Respondents contend that: (1) the flooding of the basement on January 19, 1996, was caused by Complainants failure to keep gutters, downspouts and exterior drains clear of leaves and other debris, in violation of Paragraph 18(d) of the lease agreement between the parties; (2) they responded to the flooding problem immediately by sending workmen to assist Complainants with removal of the water from the basement; (3) on January 20, 1996, the water damaged carpet was cleaned and treated for mildew; and, (4) Complainants breached their obligation under the lease by failing to properly clean the gutters, and therefore, are responsible for costs incurred by
Respondents to restore the damaged carpet and other damages related to the flood; and Complainants breached the lease agreement by improperly terminating their tenancy.
After determining that the matter was not susceptible to conciliation, the Chief of the Division of Consumer Affairs duly referred the above-named case to the Commission on Landlord-Tenant Affairs (" the Commission") for its review. On July 2, 1996, the Commission accepted jurisdiction of this matter and determined to hold a public hearing, which began on October 29, 1996, and concluded on that date. The Commissionextended the time period within which it would decide this matter pursuant to Section 7.1 of Appendix L, "Regulations on Commission on Landlord-Tenant Affairs" of Chapter 29 of the Code, and hereby decides as follows:
Based on the testimony and evidence of record, the Commission makes the following findings:
1. On September 16, 1995, Complainants and Respondents executed a two year lease agreement ("Lease") for the rental of the Property, which commenced on October 1, 1995, and ended on September 30, 1997. The monthly rental rate was $1,350.00.
2. On September 16, 1995, Complainants paid Respondents a security deposit in the amount of $2,700.00, which was properly receipted in the Lease.

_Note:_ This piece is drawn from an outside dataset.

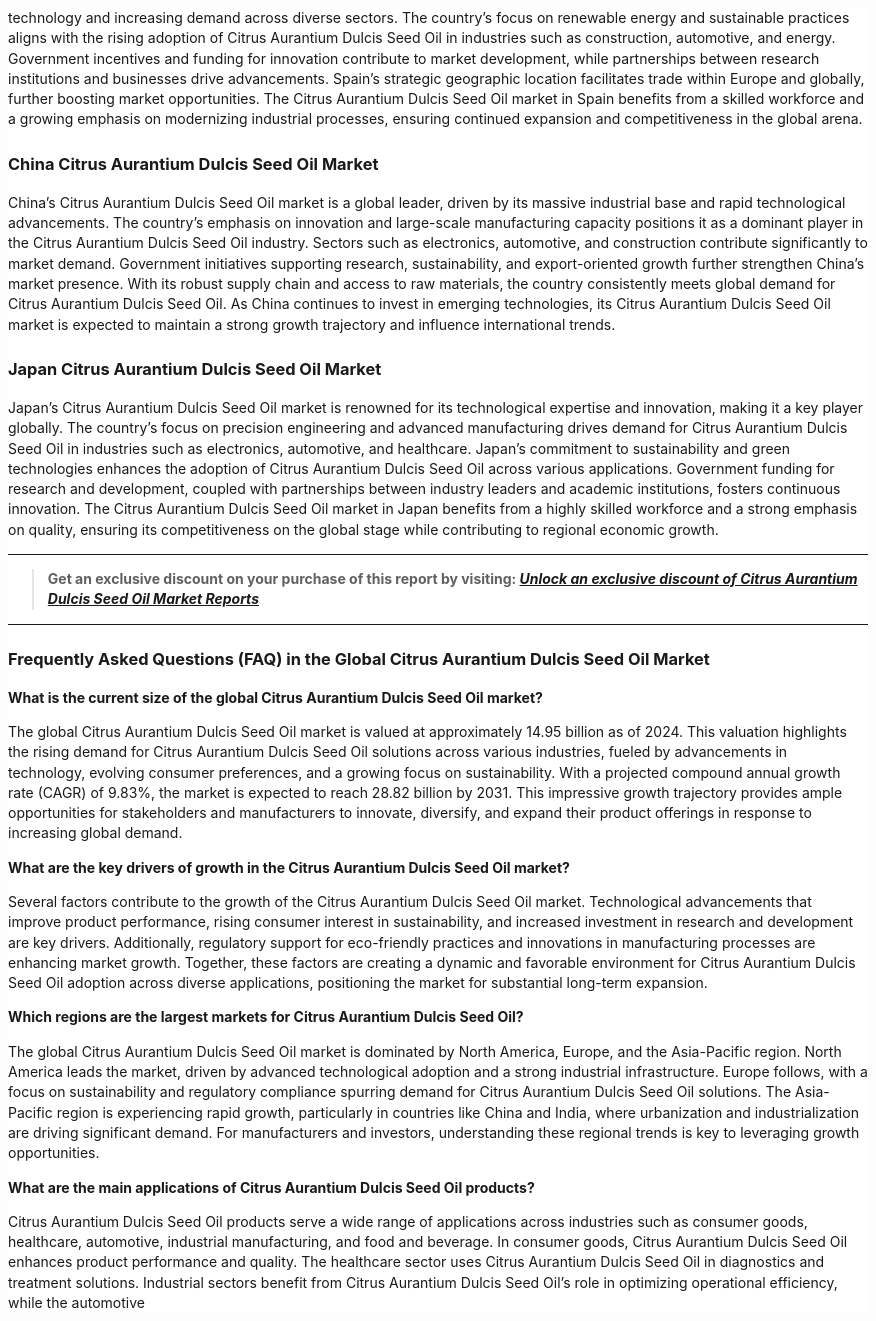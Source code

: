technology and increasing demand across diverse sectors. The country&rsquo;s focus on renewable energy and sustainable practices aligns with the rising adoption of Citrus Aurantium Dulcis Seed Oil in industries such as construction, automotive, and energy. Government incentives and funding for innovation contribute to market development, while partnerships between research institutions and businesses drive advancements. Spain&rsquo;s strategic geographic location facilitates trade within Europe and globally, further boosting market opportunities. The Citrus Aurantium Dulcis Seed Oil market in Spain benefits from a skilled workforce and a growing emphasis on modernizing industrial processes, ensuring continued expansion and competitiveness in the global arena.</p><h3>China Citrus Aurantium Dulcis Seed Oil Market</h3><p>China&rsquo;s Citrus Aurantium Dulcis Seed Oil market is a global leader, driven by its massive industrial base and rapid technological advancements. The country&rsquo;s emphasis on innovation and large-scale manufacturing capacity positions it as a dominant player in the Citrus Aurantium Dulcis Seed Oil industry. Sectors such as electronics, automotive, and construction contribute significantly to market demand. Government initiatives supporting research, sustainability, and export-oriented growth further strengthen China&rsquo;s market presence. With its robust supply chain and access to raw materials, the country consistently meets global demand for Citrus Aurantium Dulcis Seed Oil. As China continues to invest in emerging technologies, its Citrus Aurantium Dulcis Seed Oil market is expected to maintain a strong growth trajectory and influence international trends.</p><h3>Japan Citrus Aurantium Dulcis Seed Oil Market</h3><p>Japan&rsquo;s Citrus Aurantium Dulcis Seed Oil market is renowned for its technological expertise and innovation, making it a key player globally. The country&rsquo;s focus on precision engineering and advanced manufacturing drives demand for Citrus Aurantium Dulcis Seed Oil in industries such as electronics, automotive, and healthcare. Japan&rsquo;s commitment to sustainability and green technologies enhances the adoption of Citrus Aurantium Dulcis Seed Oil across various applications. Government funding for research and development, coupled with partnerships between industry leaders and academic institutions, fosters continuous innovation. The Citrus Aurantium Dulcis Seed Oil market in Japan benefits from a highly skilled workforce and a strong emphasis on quality, ensuring its competitiveness on the global stage while contributing to regional economic growth.</p><hr /><blockquote><p><strong>Get an exclusive discount on your purchase of this report by visiting: <em><a href="://marketresearchpulse.com/ask-for-discount/118143?utm_source=Github&amp;utm_medium=0114">Unlock an exclusive discount of Citrus Aurantium Dulcis Seed Oil Market Reports</a></em>&nbsp;</strong></p></blockquote><hr /><h3>Frequently Asked Questions (FAQ) in the Global Citrus Aurantium Dulcis Seed Oil Market</h3><p><strong>What is the current size of the global Citrus Aurantium Dulcis Seed Oil market?</strong></p><p>The global Citrus Aurantium Dulcis Seed Oil market is valued at approximately 14.95 billion as of 2024. This valuation highlights the rising demand for Citrus Aurantium Dulcis Seed Oil solutions across various industries, fueled by advancements in technology, evolving consumer preferences, and a growing focus on sustainability. With a projected compound annual growth rate (CAGR) of 9.83%, the market is expected to reach 28.82 billion by 2031. This impressive growth trajectory provides ample opportunities for stakeholders and manufacturers to innovate, diversify, and expand their product offerings in response to increasing global demand.</p><p><strong>What are the key drivers of growth in the Citrus Aurantium Dulcis Seed Oil market?</strong></p><p>Several factors contribute to the growth of the Citrus Aurantium Dulcis Seed Oil market. Technological advancements that improve product performance, rising consumer interest in sustainability, and increased investment in research and development are key drivers. Additionally, regulatory support for eco-friendly practices and innovations in manufacturing processes are enhancing market growth. Together, these factors are creating a dynamic and favorable environment for Citrus Aurantium Dulcis Seed Oil adoption across diverse applications, positioning the market for substantial long-term expansion.</p><p><strong>Which regions are the largest markets for Citrus Aurantium Dulcis Seed Oil?</strong></p><p>The global Citrus Aurantium Dulcis Seed Oil market is dominated by North America, Europe, and the Asia-Pacific region. North America leads the market, driven by advanced technological adoption and a strong industrial infrastructure. Europe follows, with a focus on sustainability and regulatory compliance spurring demand for Citrus Aurantium Dulcis Seed Oil solutions. The Asia-Pacific region is experiencing rapid growth, particularly in countries like China and India, where urbanization and industrialization are driving significant demand. For manufacturers and investors, understanding these regional trends is key to leveraging growth opportunities.</p><p><strong>What are the main applications of Citrus Aurantium Dulcis Seed Oil products?</strong></p><p>Citrus Aurantium Dulcis Seed Oil products serve a wide range of applications across industries such as consumer goods, healthcare, automotive, industrial manufacturing, and food and beverage. In consumer goods, Citrus Aurantium Dulcis Seed Oil enhances product performance and quality. The healthcare sector uses Citrus Aurantium Dulcis Seed Oil in diagnostics and treatment solutions. Industrial sectors benefit from Citrus Aurantium Dulcis Seed Oil&rsquo;s role in optimizing operational efficiency, while the automotive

3. On January 19, 1996, following a heavy rainfall, the basement of the Property was filled with a substantial amount of water. Complainants notified Respondents of the flood immediately.
4. In response to Complainants' notification of the basement flood, Respondents took the following steps:
5. Respondents' witness, James King, Woodside Design & Construction, Inc., testified at the hearing that when he inspected the gutters at the Property on January 22, 1996, he found them full of decayed material, and he was unable to run water through the gutter system.
6. Complainants testified that on January 25, 1996, the day after the treated carpet had been reinstalled by Respondents' contractor, they informed Respondents that the carpet continued to smell of mildew and therefore, the basement was not usable.
7. On January 30, 1996, Complainants notified Respondents in writing that, "The fundamental cause of the flooding was thus inadequate drainage at the front of the house; an immediate contributing factor may have been ice damming of the gutters. In either case, we are clearly not liable." By the same correspondence, Complainants also advised Respondents that: (1) due to the condition of the basement they were denied use of approximately 1/3 of the habitable space of the Property; (b) the presence of mildew in the basement constituted a health hazard to both the Complainants and their two very young children; and, (c) the old carpet should be removed and new carpet installed.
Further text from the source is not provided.